(Data provided Opens)
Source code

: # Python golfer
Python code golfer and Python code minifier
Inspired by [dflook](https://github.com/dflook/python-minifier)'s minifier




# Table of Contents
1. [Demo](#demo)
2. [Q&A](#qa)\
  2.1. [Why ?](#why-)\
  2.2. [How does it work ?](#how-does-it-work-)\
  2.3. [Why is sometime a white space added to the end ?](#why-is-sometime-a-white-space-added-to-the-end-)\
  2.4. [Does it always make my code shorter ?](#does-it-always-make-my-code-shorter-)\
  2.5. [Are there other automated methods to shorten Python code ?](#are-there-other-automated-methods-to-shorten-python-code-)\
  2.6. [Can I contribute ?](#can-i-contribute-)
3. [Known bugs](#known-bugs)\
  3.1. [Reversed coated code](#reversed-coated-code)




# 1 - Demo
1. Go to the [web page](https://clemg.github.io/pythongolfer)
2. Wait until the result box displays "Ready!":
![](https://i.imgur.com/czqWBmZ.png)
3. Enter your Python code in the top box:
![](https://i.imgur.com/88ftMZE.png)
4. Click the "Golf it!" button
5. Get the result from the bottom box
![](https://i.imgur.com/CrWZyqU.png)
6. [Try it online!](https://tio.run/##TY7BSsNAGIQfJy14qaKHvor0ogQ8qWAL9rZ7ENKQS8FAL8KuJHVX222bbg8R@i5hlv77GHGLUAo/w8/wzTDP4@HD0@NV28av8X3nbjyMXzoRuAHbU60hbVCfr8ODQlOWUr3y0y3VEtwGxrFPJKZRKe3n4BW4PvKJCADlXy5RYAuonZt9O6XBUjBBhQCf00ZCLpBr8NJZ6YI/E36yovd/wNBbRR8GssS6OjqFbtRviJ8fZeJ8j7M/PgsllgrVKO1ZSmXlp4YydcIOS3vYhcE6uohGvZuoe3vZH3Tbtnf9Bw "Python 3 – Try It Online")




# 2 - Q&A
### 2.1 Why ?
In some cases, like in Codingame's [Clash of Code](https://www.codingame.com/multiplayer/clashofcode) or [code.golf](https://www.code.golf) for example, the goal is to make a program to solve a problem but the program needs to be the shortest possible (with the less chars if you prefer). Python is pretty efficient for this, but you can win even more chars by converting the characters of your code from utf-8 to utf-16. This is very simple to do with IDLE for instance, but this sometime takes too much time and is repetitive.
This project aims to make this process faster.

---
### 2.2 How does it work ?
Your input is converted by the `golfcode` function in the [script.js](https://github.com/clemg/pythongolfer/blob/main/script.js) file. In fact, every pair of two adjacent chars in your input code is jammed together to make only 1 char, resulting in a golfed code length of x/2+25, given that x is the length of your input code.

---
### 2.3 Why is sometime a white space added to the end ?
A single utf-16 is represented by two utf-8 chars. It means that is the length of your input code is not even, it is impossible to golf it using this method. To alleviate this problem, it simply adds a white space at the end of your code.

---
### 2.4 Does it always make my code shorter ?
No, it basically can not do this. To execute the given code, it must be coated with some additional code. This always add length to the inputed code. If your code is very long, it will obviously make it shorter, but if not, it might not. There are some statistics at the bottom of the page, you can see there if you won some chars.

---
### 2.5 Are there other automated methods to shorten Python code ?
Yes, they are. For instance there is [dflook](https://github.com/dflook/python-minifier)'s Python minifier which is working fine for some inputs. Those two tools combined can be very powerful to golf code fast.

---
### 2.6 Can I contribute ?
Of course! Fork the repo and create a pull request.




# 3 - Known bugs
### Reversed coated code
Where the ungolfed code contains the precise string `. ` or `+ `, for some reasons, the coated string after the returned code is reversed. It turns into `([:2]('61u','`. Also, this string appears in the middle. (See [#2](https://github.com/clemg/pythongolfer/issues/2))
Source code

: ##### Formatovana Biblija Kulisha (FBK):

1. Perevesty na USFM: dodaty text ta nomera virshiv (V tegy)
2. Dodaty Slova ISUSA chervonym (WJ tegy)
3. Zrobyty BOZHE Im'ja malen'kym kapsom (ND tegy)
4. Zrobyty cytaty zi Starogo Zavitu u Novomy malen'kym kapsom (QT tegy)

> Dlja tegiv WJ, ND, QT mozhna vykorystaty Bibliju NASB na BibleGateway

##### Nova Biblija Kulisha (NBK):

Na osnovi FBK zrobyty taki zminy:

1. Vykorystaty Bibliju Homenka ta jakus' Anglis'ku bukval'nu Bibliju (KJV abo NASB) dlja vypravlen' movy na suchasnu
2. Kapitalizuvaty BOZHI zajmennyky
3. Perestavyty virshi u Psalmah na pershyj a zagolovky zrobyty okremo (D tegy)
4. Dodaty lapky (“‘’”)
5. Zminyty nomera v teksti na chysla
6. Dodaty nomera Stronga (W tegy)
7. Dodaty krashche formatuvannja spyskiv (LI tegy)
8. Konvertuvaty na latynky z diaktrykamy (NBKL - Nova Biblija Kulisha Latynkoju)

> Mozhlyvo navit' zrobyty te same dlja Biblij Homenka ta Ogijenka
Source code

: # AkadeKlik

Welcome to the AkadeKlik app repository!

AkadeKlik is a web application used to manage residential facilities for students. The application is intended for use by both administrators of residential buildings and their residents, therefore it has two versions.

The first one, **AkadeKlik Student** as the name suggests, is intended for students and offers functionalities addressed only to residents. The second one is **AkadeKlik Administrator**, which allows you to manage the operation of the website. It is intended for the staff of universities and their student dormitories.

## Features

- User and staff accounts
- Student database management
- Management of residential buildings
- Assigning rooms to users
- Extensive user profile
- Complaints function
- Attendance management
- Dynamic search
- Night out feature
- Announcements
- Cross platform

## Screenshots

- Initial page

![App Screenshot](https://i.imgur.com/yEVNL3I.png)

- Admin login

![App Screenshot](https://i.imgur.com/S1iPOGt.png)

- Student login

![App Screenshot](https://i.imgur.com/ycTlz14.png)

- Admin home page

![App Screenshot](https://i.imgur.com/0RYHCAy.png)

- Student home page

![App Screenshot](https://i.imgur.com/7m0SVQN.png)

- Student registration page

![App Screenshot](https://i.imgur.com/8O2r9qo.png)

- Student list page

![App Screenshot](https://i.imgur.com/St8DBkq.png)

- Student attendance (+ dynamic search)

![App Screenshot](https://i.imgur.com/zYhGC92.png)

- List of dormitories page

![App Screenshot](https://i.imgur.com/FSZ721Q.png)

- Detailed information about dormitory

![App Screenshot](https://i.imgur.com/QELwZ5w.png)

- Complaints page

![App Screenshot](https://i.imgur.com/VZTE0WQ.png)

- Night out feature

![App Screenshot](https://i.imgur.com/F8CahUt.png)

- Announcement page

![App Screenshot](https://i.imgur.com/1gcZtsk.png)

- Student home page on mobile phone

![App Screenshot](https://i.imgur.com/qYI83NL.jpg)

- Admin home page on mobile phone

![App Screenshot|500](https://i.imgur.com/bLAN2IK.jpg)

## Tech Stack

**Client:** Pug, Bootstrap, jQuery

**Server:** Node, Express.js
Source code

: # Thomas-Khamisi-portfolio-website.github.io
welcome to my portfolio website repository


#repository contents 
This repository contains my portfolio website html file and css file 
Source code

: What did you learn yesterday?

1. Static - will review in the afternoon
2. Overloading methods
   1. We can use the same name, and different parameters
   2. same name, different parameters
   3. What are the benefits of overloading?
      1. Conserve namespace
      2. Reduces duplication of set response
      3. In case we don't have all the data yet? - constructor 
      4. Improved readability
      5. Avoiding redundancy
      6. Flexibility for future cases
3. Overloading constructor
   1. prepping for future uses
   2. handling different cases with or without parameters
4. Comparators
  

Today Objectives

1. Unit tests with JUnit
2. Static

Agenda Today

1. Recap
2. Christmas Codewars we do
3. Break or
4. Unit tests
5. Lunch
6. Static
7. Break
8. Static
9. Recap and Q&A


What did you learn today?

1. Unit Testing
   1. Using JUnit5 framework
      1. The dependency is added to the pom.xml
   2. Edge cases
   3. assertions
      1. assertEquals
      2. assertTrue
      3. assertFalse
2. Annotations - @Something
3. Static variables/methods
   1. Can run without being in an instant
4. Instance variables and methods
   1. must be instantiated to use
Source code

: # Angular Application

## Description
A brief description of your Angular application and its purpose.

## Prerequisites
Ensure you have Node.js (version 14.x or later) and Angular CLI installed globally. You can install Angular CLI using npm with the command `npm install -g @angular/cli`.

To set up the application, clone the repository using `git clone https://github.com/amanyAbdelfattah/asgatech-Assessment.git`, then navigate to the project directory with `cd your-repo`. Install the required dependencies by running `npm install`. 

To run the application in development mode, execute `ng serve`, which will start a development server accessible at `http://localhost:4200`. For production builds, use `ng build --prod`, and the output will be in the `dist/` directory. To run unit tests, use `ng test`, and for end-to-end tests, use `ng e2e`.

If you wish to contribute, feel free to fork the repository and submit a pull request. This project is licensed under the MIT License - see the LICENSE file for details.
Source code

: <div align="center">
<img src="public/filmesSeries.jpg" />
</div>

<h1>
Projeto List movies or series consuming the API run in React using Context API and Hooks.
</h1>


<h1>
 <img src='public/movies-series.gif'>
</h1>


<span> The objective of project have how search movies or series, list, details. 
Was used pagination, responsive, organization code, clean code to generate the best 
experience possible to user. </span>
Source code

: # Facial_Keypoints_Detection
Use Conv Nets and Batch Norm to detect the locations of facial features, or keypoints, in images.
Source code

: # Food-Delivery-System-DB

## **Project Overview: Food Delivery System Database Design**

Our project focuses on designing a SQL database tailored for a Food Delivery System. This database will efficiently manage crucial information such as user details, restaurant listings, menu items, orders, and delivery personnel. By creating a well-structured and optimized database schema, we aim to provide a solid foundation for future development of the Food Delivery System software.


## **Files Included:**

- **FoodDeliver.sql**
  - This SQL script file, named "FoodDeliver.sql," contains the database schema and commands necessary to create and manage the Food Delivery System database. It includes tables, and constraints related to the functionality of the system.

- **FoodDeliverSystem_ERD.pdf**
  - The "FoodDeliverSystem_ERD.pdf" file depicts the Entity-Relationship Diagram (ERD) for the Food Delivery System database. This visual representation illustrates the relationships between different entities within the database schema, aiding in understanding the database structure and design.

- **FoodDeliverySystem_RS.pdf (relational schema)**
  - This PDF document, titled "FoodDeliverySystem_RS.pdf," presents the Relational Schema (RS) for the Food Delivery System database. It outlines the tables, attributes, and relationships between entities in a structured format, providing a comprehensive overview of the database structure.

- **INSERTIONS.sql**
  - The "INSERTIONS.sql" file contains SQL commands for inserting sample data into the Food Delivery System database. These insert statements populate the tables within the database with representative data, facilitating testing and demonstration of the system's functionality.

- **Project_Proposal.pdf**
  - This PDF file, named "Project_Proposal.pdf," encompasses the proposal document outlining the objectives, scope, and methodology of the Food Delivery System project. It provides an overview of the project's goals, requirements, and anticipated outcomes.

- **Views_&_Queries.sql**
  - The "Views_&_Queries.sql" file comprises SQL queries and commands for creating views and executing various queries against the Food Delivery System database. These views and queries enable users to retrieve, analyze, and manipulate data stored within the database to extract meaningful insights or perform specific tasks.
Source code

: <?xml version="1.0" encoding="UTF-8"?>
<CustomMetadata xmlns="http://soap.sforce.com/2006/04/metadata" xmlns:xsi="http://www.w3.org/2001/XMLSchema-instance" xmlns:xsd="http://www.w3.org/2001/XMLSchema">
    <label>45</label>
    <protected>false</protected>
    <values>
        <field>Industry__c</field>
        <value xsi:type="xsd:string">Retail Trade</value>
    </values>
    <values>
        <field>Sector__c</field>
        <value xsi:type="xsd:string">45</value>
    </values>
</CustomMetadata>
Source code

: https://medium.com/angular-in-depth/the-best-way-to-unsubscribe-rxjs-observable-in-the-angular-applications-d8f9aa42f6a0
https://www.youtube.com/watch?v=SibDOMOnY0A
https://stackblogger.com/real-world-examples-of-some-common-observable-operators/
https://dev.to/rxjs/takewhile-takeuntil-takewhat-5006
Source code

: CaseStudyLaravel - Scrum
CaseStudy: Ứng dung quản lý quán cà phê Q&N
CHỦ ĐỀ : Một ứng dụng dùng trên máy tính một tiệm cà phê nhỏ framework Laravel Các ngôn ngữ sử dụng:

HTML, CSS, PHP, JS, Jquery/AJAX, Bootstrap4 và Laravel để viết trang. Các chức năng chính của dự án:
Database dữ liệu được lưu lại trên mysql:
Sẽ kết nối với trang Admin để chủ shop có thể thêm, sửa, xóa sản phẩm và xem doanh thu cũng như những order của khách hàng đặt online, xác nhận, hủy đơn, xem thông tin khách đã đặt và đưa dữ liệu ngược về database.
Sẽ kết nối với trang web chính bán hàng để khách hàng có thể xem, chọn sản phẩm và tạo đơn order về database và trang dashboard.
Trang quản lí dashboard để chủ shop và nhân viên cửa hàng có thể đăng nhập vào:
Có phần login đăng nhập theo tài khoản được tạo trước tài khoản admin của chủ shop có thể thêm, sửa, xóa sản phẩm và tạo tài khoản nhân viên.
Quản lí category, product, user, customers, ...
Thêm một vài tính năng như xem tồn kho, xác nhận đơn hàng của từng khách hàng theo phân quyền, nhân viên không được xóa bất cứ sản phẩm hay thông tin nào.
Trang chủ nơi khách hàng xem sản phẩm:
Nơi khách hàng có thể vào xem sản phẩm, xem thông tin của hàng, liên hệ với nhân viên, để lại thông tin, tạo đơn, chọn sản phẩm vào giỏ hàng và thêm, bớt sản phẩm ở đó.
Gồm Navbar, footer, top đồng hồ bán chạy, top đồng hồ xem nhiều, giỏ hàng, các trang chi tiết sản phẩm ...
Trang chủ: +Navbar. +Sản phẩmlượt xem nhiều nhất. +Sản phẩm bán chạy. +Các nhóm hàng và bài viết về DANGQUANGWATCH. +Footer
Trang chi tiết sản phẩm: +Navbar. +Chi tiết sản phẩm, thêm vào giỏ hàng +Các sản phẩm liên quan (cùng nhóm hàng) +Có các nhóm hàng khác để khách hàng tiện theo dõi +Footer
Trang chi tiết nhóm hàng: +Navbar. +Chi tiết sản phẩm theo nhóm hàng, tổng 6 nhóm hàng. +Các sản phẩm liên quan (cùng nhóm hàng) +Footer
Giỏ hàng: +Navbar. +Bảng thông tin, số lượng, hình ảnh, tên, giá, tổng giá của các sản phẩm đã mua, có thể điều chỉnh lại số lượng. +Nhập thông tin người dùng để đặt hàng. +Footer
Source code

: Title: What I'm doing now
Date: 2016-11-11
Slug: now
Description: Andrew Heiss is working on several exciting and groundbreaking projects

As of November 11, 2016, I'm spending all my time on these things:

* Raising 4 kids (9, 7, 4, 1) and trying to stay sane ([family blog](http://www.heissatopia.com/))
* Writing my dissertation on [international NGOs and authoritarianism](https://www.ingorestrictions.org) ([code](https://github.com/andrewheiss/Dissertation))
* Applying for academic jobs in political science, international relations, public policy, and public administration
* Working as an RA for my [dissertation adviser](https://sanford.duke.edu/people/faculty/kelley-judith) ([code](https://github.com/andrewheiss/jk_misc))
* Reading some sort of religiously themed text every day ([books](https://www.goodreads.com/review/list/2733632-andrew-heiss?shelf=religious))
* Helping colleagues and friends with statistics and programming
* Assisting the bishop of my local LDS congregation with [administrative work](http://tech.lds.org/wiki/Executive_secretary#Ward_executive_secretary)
(Data provided Closes)
*Your instructions*. Restate word for word the entries above from the line with "- Assigning rooms to users" through the line with "- Student login", inclusive, leaving out everything else.

*Task answer*.
- Assigning rooms to users
- Extensive user profile
- Complaints function
- Attendance management
- Dynamic search
- Night out feature
- Announcements
- Cross platform

## Screenshots

- Initial page

![App Screenshot](https://i.imgur.com/yEVNL3I.png)

- Admin login

![App Screenshot](https://i.imgur.com/S1iPOGt.png)

- Student login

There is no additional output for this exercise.